Nvidia Tackles Chipmaking Process, Claims 40X Speed Up with cuLitho

Intel Mask - Illustrative purposes only. (Image credit: Intel)

At GTC 2023, Nvidia announced its new cuLitho software library for speeding up a critical bottleneck in the semiconductor manufacturing workflow. The new library speeds computational lithography, a technique used to create photomasks for chip production. Nvidia claims its new approach enables 500 DGX H100 systems wielding 4,000 Hopper GPUs to do the same amount of work as 40,000 CPU-based servers, but do so 40X faster and with 9X less power. Nvidia claims this reduces the computational lithography workload to produce a photomask from several weeks down to eight hours.

Chipmaking leaders TSMC, ASML, and Synopsys have all signed on for the new tech, with Synopys already integrating it into its software design tools. Over time, Nvidia expects the new approach to enable higher chip density and yield, better design rules, and AI-powered lithography.

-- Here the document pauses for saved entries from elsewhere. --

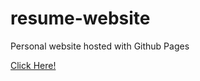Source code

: # resume-website

Personal website hosted with Github Pages

<a href="https://taylorjeandev.github.io/resume-website/"> Click Here! </a>
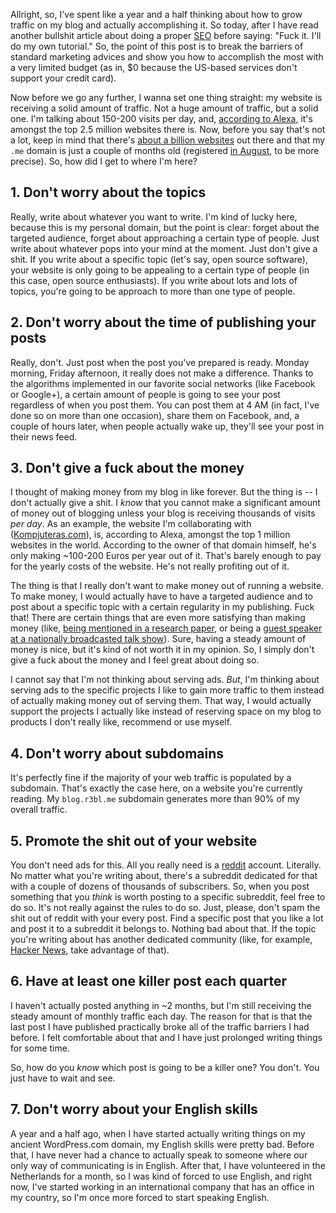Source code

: Allright, so, I've spent like a year and a half thinking about how to grow traffic on my blog and actually accomplishing it. So today, after I have read another bullshit article about doing a proper [SEO](https://en.wikipedia.org/wiki/Search_engine_optimization) before saying: "Fuck it. I'll do my own tutorial." So, the point of this post is to break the barriers of standard marketing advices and show you how to accomplish the most with a very limited budget (as in, $0 because the US-based services don't support your credit card).

Now before we go any further, I wanna set one thing straight: my website is receiving a solid amount of traffic. Not a huge amount of traffic, but a solid one. I'm talking about 150-200 visits per day, and, [according to Alexa](http://www.alexa.com/siteinfo/r3bl.me), it's amongst the top 2.5 million websites there is. Now, before you say that's not a lot, keep in mind that there's [about a billion websites](www.internetlivestats.com/total-number-of-websites/) out there and that my `.me` domain is just a couple of months old (registered [in August](http://whois.domaintools.com/r3bl.me), to be more precise). So, how did I get to where I'm here?

## 1. Don't worry about the topics

Really, write about whatever you want to write. I'm kind of lucky here, because this is my personal domain, but the point is clear: forget about the targeted audience, forget about approaching a certain type of people. Just write about whatever pops into your mind at the moment. Just don't give a shit. If you write about a specific topic (let's say, open source software), your website is only going to be appealing to a certain type of people (in this case, open source enthusiasts). If you write about lots and lots of topics, you're going to be approach to more than one type of people.

## 2. Don't worry about the time of publishing your posts

Really, don't. Just post when the post you've prepared is ready. Monday morning, Friday afternoon, it really does not make a difference. Thanks to the algorithms implemented in our favorite social networks (like Facebook or Google+), a certain amount of people is going to see your post regardless of when you post them. You can post them at 4 AM (in fact, I've done so on more than one occasion), share them on Facebook, and, a couple of hours later, when people actually wake up, they'll see your post in their news feed.

## 3. Don't give a fuck about the money

I thought of making money from my blog in like forever. But the thing is -- I don't actually give a shit. I _know_ that you cannot make a significant amount of money out of blogging unless your blog is receiving thousands of visits _per day_. As an example, the website I'm collaborating with ([Kompjuteras.com](https://kompjuteras.com/)), is, according to Alexa, amongst the top 1 million websites in the world. According to the owner of that domain himself, he's only making ~100-200 Euros per year out of it. That's barely enough to pay for the yearly costs of the website. He's not really profiting out of it.

The thing is that I really don't want to make money out of running a website. To make money, I would actually have to have a targeted audience and to post about a specific topic with a certain regularity in my publishing. Fuck that! There are certain things that are even more satisfying than making money (like, [being mentioned in a research paper](http://www.giswatch.org/node/5243), or being a [guest speaker at a nationally broadcasted talk show](http://www.tv1.ba/produkcija/formati/ja-biram-goste/3945-ja-biram-goste.html)). Sure, having a steady amount of money is nice, but it's kind of not worth it in my opinion. So, I simply don't give a fuck about the money and I feel great about doing so.

I cannot say that I'm not thinking about serving ads. _But_, I'm thinking about serving ads to the specific projects I like to gain more traffic to them instead of actually making money out of serving them. That way, I would actually support the projects I actually like instead of reserving space on my blog to products I don't really like, recommend or use myself.

## 4. Don't worry about subdomains

It's perfectly fine if the majority of your web traffic is populated by a subdomain. That's exactly the case here, on a website you're currently reading. My `blog.r3bl.me` subdomain generates more than 90% of my overall traffic.

## 5. Promote the shit out of your website

You don't need ads for this. All you really need is a [reddit](https://www.reddit.com/) account. Literally. No matter what you're writing about, there's a subreddit dedicated for that with a couple of dozens of thousands of subscribers. So, when you post something that you _think_ is worth posting to a specific subreddit, feel free to do so. It's not really against the rules to do so. Just, please, don't spam the shit out of reddit with your every post. Find a specific post that you like a lot and post it to a subreddit it belongs to. Nothing bad about that. If the topic you're writing about has another dedicated community (like, for example, [Hacker News](https://news.ycombinator.com/), take advantage of that).

## 6. Have at least one killer post each quarter

I haven't actually posted anything in ~2 months, but I'm still receiving the steady amount of monthly traffic each day. The reason for that is that the last post I have published practically broke all of the traffic barriers I had before. I felt comfortable about that and I have just prolonged writing things for some time.

So, how do you _know_ which post is going to be a killer one? You don't. You just have to wait and see.

## 7. Don't worry about your English skills

A year and a half ago, when I have started actually writing things on my ancient WordPress.com domain, my English skills were pretty bad. Before that, I have never had a chance to actually speak to someone where our only way of communicating is in English. After that, I have volunteered in the Netherlands for a month, so I was kind of forced to use English, and right now, I've started working in an international company that has an office in my country, so I'm once more forced to start speaking English.

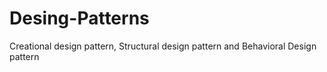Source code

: # Desing-Patterns
Creational design pattern, Structural design pattern and Behavioral Design pattern
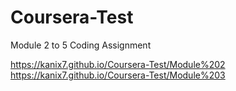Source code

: # Coursera-Test
Module 2 to 5 Coding Assignment

https://kanix7.github.io/Coursera-Test/Module%202
https://kanix7.github.io/Coursera-Test/Module%203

Nvidia scientists created new algorithms that allow increasingly-complex computational lithography workflows to execute on GPUs in parallel, exhibiting a 40X speedup using Hopper GPUs. The new algorithms are integrated into a new cuLitho acceleration library that can be integrated into mask makers' software (typically a foundry or a chip designer). The cuLitho acceleration library is also compatible with Ampere and Volta GPUs, though Hopper is the fastest solution.

Printing the small features on a chip starts with a chunk of quartz called a photomask. This transparent quartz has an imprinted pattern of a chip design and works much like a stencil — shining a light through the mask etches the design onto the wafer, thus creating the billions of 3D transistors and wire structures that comprise a modern chip. Each chip design requires multiple exposures to build up the chip's design in layers. As such, the number of photomasks used during the chipmaking process varies based on the chip; it can even exceed 100 masks. For instance, Nvidia says it takes 89 masks to create the H100, and Intel cites '50+' masks used for its 14nm chips.

New techniques have emerged that now allow etching features smaller than the wavelength of the light used to create them. However, the continued shrinkage of the features has led to issues with diffraction, which essentially 'blurs' the design that's being printed onto the silicon. The field of computational lithography counteracts the impact of diffraction through complex mathematical operations that optimize the mask layout. However, this task is becoming increasingly compute-intensive as features shrink even further, thus enabling billions more transistors per design.

These complex problems require large clusters of computers, often numbering tens of thousands of servers (Nvidia cites 40,000), that crunch through the numbers in parallel on CPUs in a workload that can take up to weeks to process a single photomask (the amount of time varies based on chip complexity — Intel says it takes its team five days to create a single mask).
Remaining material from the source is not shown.